Sunday, 02 November 2008

  • Parting of the Sensory

    The gist: a friend of mine from work and one of my favorite people there died unexpectantly of a stroke.

    It is the girl pictured at the bottom left here:

    dennisbday

    I really just want to journalize so I can document and remember some of my favorite things about her:

    - She was from Chile and a sort of exchange worker.  I would always practice my Spanish with her and get her to teach me words.  However, she really wanted me to speak in English with her so she could practice hers.  So it was a sort of compromise.
    - Her cubicle window was facing the hallway and she would wave me when I walked by.
    - I liked to just stand at her window and make funny faces till she looked over.
    - One of my most funny moments was when I was talking to her about getting my haircut and I referred to my hair as "lechuga", meaning lettuce.  I told her that is the main slang for hair in America. 
    - She asked me for advice on how to workout and made me feel good about staying in shape.
    - She didn't know how big I was into running.  When I showed her my half-marathon medal, she actually cared and was impressed. 
    - I got her to make my extended professional signature complete with a section in Spanish.
    - I would always ask her ridiculous things when I was bored.  Like I would say she should get a tattoo of her fiance's name.  Or just the other day I told her that she should compliment the redass guy on his "mover" costume.  Her response was usually "of course not!"
    - She said she liked my "doll", aka my Dwight bobblehead doll in my office.
    - Her boyfriend didn't want her to be facebook friends with me because she said it would make him jealous and justified that by complimenting my looks.  She said she would be anyway if I wanted but I said nah I understood.
    - One of my favorite moments was when she asked me how she should work out her shoulder area between her pec and shoulder.  I wasn't sure what muscle she was talking about at first, so she was going to draw a picture of a body to be more specific.  Since the muscle in question was in the general boob area, she goes "I'm going to start flashing."  I was thinking "Wow.  Awesome. Right here?" but then my friend chimed in that she meant "blushing" not "flashing".
    - I would always mess with her and say my cubicle neighbor was her "Jefe" meaning boss, even though she was higher ranked than him.
    - She wanted people to call her Nicky instead of Nicole because that's what her friends called her.  My other friend then told her about Nikky Sixx from Motley Crew by writing that name on her whiteboard.  I then called her Six or 6 always, and eventually one day I converted it to Seis, which became her good nickname.
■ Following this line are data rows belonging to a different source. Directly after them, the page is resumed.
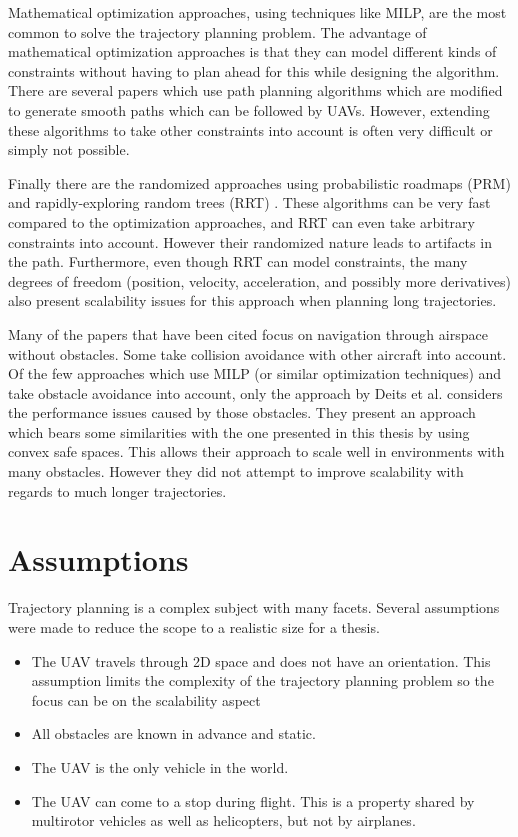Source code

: \par
Mathematical optimization approaches, using techniques like MILP, are the most common to solve the trajectory planning problem. The advantage of mathematical optimization approaches is that they can model different kinds of constraints without having to plan ahead for this while designing the algorithm. There are several papers \cite{Jung2008}\cite{Askari2016}\cite{Gao2013}\cite{DeFilippis2012} which use path planning algorithms which are modified to generate smooth paths which can be followed by UAVs. However, extending these algorithms to take other constraints into account is often very difficult or simply not possible.
\par
Finally there are the randomized approaches using probabilistic roadmaps (PRM)\cite{Naderi2015} \cite{Kavraki1996}\cite{Saha2006} and rapidly-exploring random trees (RRT) \cite{LaValle1998}\cite{Tsai2015}\cite{Naderi2015}. These algorithms can be very fast compared to the optimization approaches, and RRT can even take arbitrary constraints into account. However their randomized nature leads to artifacts in the path. Furthermore, even though RRT can model constraints, the many degrees of freedom  (position, velocity, acceleration, and possibly more derivatives) also present scalability issues for this approach when planning long trajectories.
\par
Many of the papers that have been cited focus on navigation through airspace without obstacles. Some take collision avoidance with other aircraft into account. Of the few approaches which use MILP (or similar optimization techniques) and take obstacle avoidance into account, only the approach by Deits et al. \cite{Deits2015} considers the performance issues caused by those obstacles. They present an approach which bears some similarities with the one presented in this thesis by using convex safe spaces. This allows their approach to scale well in environments with many obstacles. However they did not attempt to improve scalability with regards to much longer trajectories.

\section{Assumptions}
Trajectory planning is a complex subject with many facets. Several assumptions were made to reduce the scope to a realistic size for a thesis.
\begin{itemize}
\item The UAV travels through 2D space and does not have an orientation. This assumption limits the complexity of the trajectory planning problem so the focus can be on the scalability aspect 
\item All obstacles are known in advance and static.
\item The UAV is the only vehicle in the world.
\item The UAV can come to a stop during flight. This is a property shared by multirotor vehicles as well as helicopters, but not by airplanes.
\end{itemize}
    Anyway,  I was shocked into numbness when I first found out.  Some of us sat around and talked about her and stuff for a while but I was still only slightly effected. 

    But then I remembered how she had come to my cube earlier in the week and I showed her my half-marathon finisher medal, and remembered that she was the only person who actually legitimately gave a shit.  Then I kinda lost it a bit in the corner in my friend's kitchen.

    I hadn't cried in a loooong time. It kind of felt good.  It reminded me how special it was to be alive.  But it is definitely embarrassing.  I'd much rather not care and be seen as someone who doesn't care.

    Work will be horrible.  It's like the people who make me want to go and happy to be there either get relocated or this.  And to think I was actually worried about having to take shit about UT losing.

    Perspective is a powerful thing.  And just to clarify, I don't consider this a vigil or anything to honor her.  I just want to remember.